Como amante da literatura saramaguiana, sou suspeita em qualquer opinião que possa transmitir acerca do mesmo. Em vários livros do autor podemos observar a presença de um amigo de 4 patas. Tal é o caso de "Ensaio sobre a Cegueira", "A Caverna" e "História do Cerco de Lisboa". O excerto que mais interesse me despertou, e sem dúvida um dos mais bonitos gestos que um cão pode ter para com um humano, foi:
"... A mulher do médico vai lendo os letreiros das ruas, lembra-se de uns, de outros não, e chega um momento em que compreende que se desorientou e perdeu. Não há dúvida, está perdida. Deu uma volta, deu outra, já não reconhece nem a ruas nem os nomes delas, então, desesperada, deixou-se cair no chão sujíssimo, empapado de lama negra, e, vazia de forças, de todas as forças, desatou a chorar. Os cães rodearam-na, farejam os sacos, mas sem convicção, como se já lhes tivesse passado a hora de comer, um deles lambe-lhe a cara , talvez desde pequeno tenha sido habituado a enxugar pratos. A mulher toca-lhe na cabeça , passa-lhe a mão pelo lombo encharcado , e o resto das lágrimas chora-as abraçada a ele."

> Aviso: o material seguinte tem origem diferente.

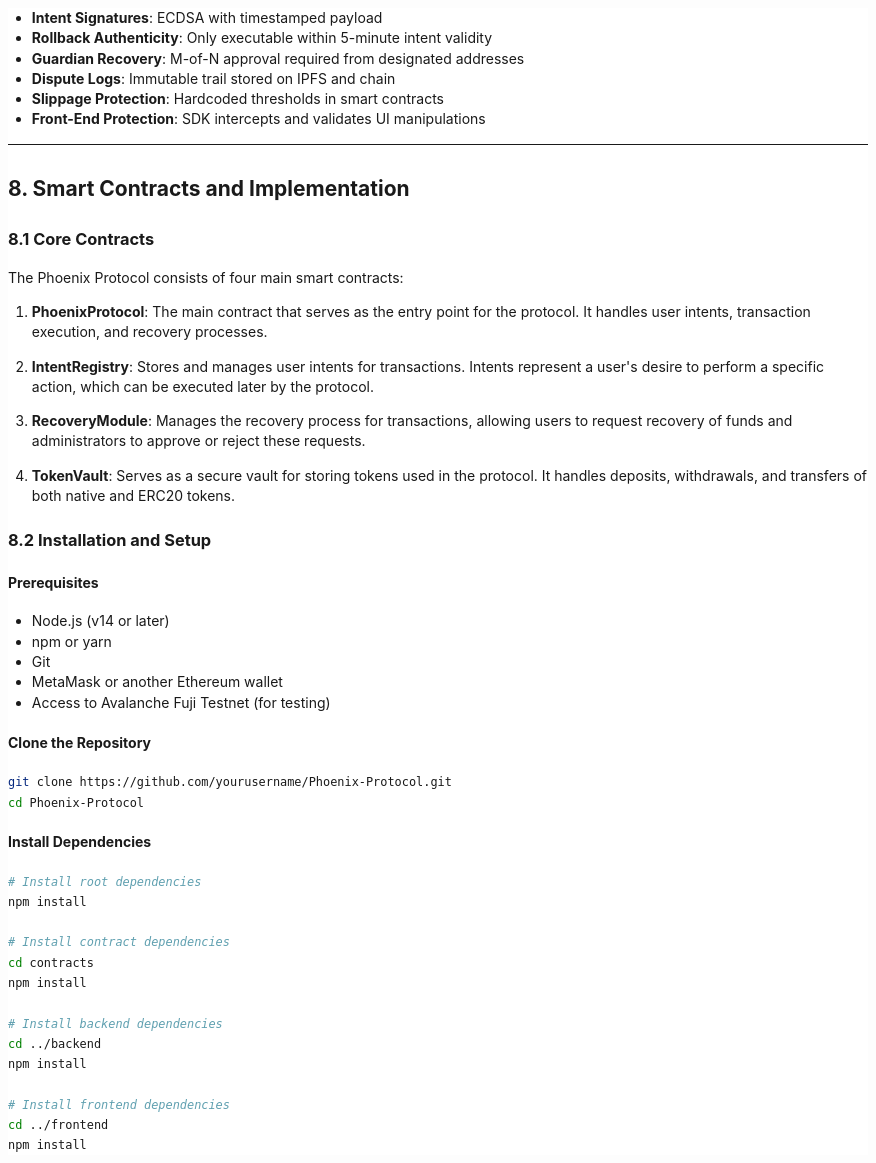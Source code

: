 - **Intent Signatures**: ECDSA with timestamped payload
- **Rollback Authenticity**: Only executable within 5-minute intent validity
- **Guardian Recovery**: M-of-N approval required from designated addresses
- **Dispute Logs**: Immutable trail stored on IPFS and chain
- **Slippage Protection**: Hardcoded thresholds in smart contracts
- **Front-End Protection**: SDK intercepts and validates UI manipulations

---

## 8. Smart Contracts and Implementation

### 8.1 Core Contracts
The Phoenix Protocol consists of four main smart contracts:

1. **PhoenixProtocol**: The main contract that serves as the entry point for the protocol. It handles user intents, transaction execution, and recovery processes.

2. **IntentRegistry**: Stores and manages user intents for transactions. Intents represent a user's desire to perform a specific action, which can be executed later by the protocol.

3. **RecoveryModule**: Manages the recovery process for transactions, allowing users to request recovery of funds and administrators to approve or reject these requests.

4. **TokenVault**: Serves as a secure vault for storing tokens used in the protocol. It handles deposits, withdrawals, and transfers of both native and ERC20 tokens.

### 8.2 Installation and Setup

#### Prerequisites
- Node.js (v14 or later)
- npm or yarn
- Git
- MetaMask or another Ethereum wallet
- Access to Avalanche Fuji Testnet (for testing)

#### Clone the Repository
```bash
git clone https://github.com/yourusername/Phoenix-Protocol.git
cd Phoenix-Protocol
```

#### Install Dependencies
```bash
# Install root dependencies
npm install

# Install contract dependencies
cd contracts
npm install

# Install backend dependencies
cd ../backend
npm install

# Install frontend dependencies
cd ../frontend
npm install
```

José Saramago ( 1922-2010 ), in "Ensaio sobre a Cegueira" , pág. 266
"Gostaria de ser recordado como o escritor que criou a personagem do cão das lágrimas, no "Ensaio sobre a cegueira". É um dos momentos mais belos que fiz até hoje como escritor. Se no futuro puder ser recordado como "aquele tipo que fez aquela coisa do cão que bebeu as lágrimas da mulher" ficarei contente" .Se fizerem uma retrospectiva, será que nunca chorou no "ombro" do seu cão? Será que nalgum momento não foi o seu cão a sua única companhia? Será que nunca a sua tristeza foi amenizada por um cão? Será que nalgum dia sombrio foi o toque suave e afável do seu cão que a(o) confortou quando todos a(o) negligenciaram? Será? Contem-nos.
José Saramago in "Público", 15-6-2008
Quanto a mim, já chorei com o meu cão e por momentos, senti que ele estivesse a partilhar a minha dor. Lambeu-me a cara, encostou a sua carinha na minha, eu amo o meu cão e sinto que ele sente o mesmo que eu.